WORK REQUEST:
Lines in the listing below may contain the string "wrap". Say how many do, giving only the number.

DATA FOR REVIEW:
■ ■ ■ ■ ■ ■ ■
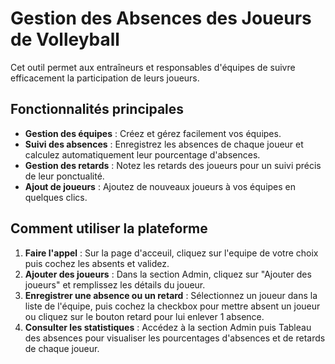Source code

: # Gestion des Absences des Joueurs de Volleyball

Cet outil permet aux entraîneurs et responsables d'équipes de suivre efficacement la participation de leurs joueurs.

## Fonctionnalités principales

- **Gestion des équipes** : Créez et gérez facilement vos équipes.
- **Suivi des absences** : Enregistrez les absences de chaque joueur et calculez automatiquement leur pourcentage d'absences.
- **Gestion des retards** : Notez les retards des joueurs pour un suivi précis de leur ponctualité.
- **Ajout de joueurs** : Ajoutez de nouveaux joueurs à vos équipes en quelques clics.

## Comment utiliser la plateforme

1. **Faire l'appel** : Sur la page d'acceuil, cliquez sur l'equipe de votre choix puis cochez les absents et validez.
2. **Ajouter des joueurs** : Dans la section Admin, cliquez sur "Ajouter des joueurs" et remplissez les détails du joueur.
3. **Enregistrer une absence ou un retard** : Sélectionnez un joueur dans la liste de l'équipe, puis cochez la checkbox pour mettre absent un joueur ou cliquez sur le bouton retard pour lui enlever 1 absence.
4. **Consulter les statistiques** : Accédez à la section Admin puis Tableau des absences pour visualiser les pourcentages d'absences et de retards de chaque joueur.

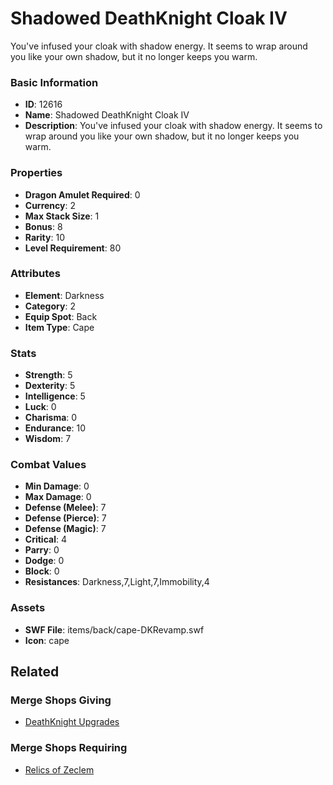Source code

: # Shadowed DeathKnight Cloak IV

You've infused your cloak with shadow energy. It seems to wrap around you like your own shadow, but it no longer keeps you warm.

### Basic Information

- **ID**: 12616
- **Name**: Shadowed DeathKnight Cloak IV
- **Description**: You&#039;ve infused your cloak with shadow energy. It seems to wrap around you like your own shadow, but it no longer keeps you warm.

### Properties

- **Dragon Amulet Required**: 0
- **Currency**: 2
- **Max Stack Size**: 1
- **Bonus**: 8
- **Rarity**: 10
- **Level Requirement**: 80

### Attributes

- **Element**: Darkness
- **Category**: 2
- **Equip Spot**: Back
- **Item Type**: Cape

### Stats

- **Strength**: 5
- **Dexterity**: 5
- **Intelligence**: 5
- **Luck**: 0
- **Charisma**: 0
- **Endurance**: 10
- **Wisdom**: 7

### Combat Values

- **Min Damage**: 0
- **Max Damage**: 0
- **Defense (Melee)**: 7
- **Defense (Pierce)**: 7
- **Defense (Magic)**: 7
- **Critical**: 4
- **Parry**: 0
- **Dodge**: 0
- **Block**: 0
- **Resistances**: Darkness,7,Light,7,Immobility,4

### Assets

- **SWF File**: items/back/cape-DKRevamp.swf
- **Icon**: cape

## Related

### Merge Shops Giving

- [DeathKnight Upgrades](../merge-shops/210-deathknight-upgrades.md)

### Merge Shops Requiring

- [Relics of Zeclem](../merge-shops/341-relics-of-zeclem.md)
■ ■ ■ ■ ■ ■ ■
SOLUTION:
2